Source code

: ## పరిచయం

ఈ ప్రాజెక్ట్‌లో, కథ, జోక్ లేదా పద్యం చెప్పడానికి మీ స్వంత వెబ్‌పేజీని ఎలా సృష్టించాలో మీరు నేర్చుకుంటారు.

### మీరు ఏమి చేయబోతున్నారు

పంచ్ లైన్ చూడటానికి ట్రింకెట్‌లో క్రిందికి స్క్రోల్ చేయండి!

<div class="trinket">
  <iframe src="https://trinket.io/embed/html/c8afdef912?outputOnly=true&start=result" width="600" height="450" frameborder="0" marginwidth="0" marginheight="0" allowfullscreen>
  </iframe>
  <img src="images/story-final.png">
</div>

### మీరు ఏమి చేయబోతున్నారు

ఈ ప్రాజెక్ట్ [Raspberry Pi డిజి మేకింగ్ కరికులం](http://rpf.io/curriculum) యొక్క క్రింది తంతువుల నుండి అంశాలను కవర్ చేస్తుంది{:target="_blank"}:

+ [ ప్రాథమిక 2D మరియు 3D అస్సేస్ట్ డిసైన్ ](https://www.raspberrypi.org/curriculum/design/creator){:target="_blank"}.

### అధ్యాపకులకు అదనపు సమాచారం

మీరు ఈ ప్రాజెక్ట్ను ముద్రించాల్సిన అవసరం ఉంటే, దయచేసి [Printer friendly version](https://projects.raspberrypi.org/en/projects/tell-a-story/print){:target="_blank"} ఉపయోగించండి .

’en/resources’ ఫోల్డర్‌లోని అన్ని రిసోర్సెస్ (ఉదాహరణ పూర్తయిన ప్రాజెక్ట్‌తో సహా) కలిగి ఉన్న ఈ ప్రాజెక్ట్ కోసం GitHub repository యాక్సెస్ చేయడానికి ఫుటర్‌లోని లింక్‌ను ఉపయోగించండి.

———

> _DESCRIPTION OF THE TASK_
Determine how many lines of the data contain "iframe" and give nothing but that number.

> _EXERCISE RESULT_
2